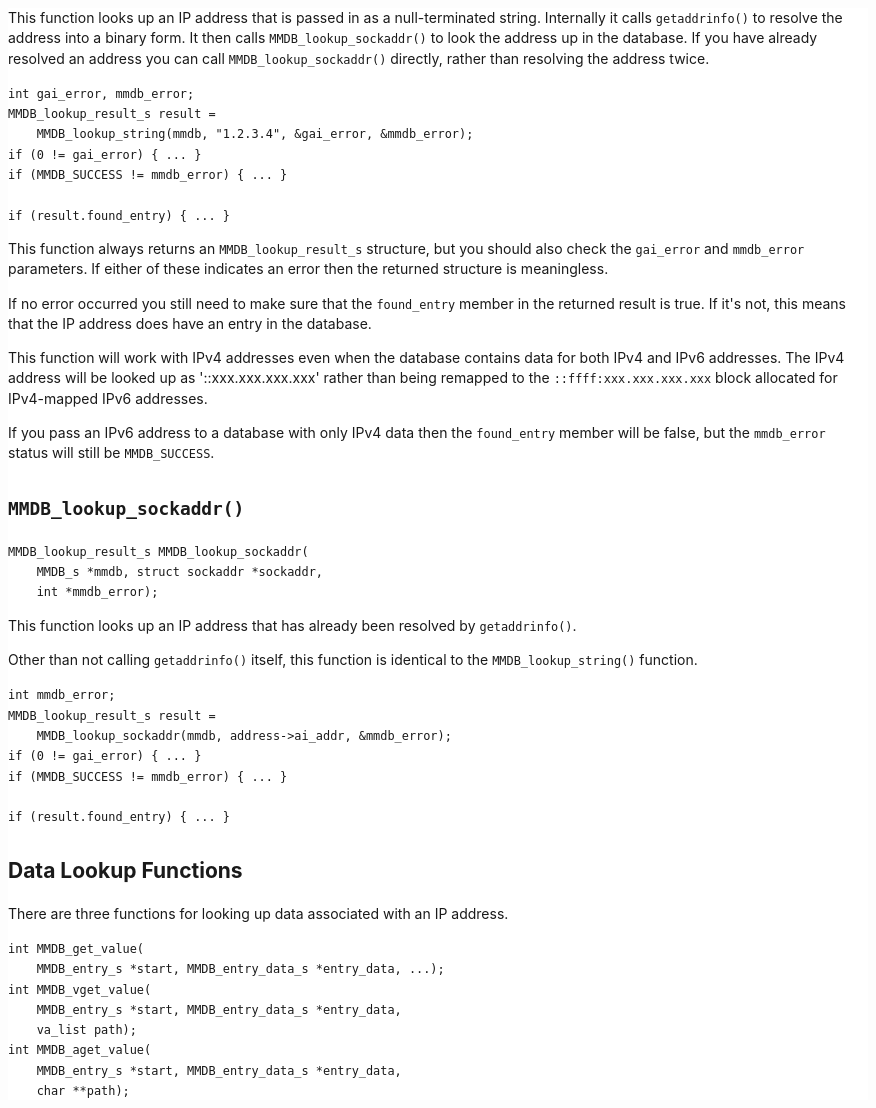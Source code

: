 This function looks up an IP address that is passed in as a null-terminated
string. Internally it calls `getaddrinfo()` to resolve the address into a
binary form. It then calls `MMDB_lookup_sockaddr()` to look the address up in
the database. If you have already resolved an address you can call
`MMDB_lookup_sockaddr()` directly, rather than resolving the address twice.

    int gai_error, mmdb_error;
    MMDB_lookup_result_s result =
        MMDB_lookup_string(mmdb, "1.2.3.4", &gai_error, &mmdb_error);
    if (0 != gai_error) { ... }
    if (MMDB_SUCCESS != mmdb_error) { ... }

    if (result.found_entry) { ... }

This function always returns an `MMDB_lookup_result_s` structure, but you
should also check the `gai_error` and `mmdb_error` parameters. If either of
these indicates an error then the returned structure is meaningless.

If no error occurred you still need to make sure that the `found_entry` member
in the returned result is true. If it's not, this means that the IP address
does have an entry in the database.

This function will work with IPv4 addresses even when the database contains
data for both IPv4 and IPv6 addresses. The IPv4 address will be looked up as
'::xxx.xxx.xxx.xxx' rather than being remapped to the `::ffff:xxx.xxx.xxx.xxx`
block allocated for IPv4-mapped IPv6 addresses.

If you pass an IPv6 address to a database with only IPv4 data then the
`found_entry` member will be false, but the `mmdb_error` status will still be
`MMDB_SUCCESS`.

## `MMDB_lookup_sockaddr()`

    MMDB_lookup_result_s MMDB_lookup_sockaddr(
        MMDB_s *mmdb, struct sockaddr *sockaddr,
        int *mmdb_error);

This function looks up an IP address that has already been resolved by
`getaddrinfo()`.

Other than not calling `getaddrinfo()` itself, this function is identical to
the `MMDB_lookup_string()` function.

    int mmdb_error;
    MMDB_lookup_result_s result =
        MMDB_lookup_sockaddr(mmdb, address->ai_addr, &mmdb_error);
    if (0 != gai_error) { ... }
    if (MMDB_SUCCESS != mmdb_error) { ... }

    if (result.found_entry) { ... }

## Data Lookup Functions

There are three functions for looking up data associated with an IP address.

    int MMDB_get_value(
        MMDB_entry_s *start, MMDB_entry_data_s *entry_data, ...);
    int MMDB_vget_value(
        MMDB_entry_s *start, MMDB_entry_data_s *entry_data,
        va_list path);
    int MMDB_aget_value(
        MMDB_entry_s *start, MMDB_entry_data_s *entry_data,
        char **path);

▸ Task item
Print the data above verbatim from the first line through the line holding "This function always", leaving every picture out.

▸ Response box
Source code

: This function looks up an IP address that is passed in as a null-terminated
string. Internally it calls `getaddrinfo()` to resolve the address into a
binary form. It then calls `MMDB_lookup_sockaddr()` to look the address up in
the database. If you have already resolved an address you can call
`MMDB_lookup_sockaddr()` directly, rather than resolving the address twice.

    int gai_error, mmdb_error;
    MMDB_lookup_result_s result =
        MMDB_lookup_string(mmdb, "1.2.3.4", &gai_error, &mmdb_error);
    if (0 != gai_error) { ... }
    if (MMDB_SUCCESS != mmdb_error) { ... }

    if (result.found_entry) { ... }

This function always returns an `MMDB_lookup_result_s` structure, but you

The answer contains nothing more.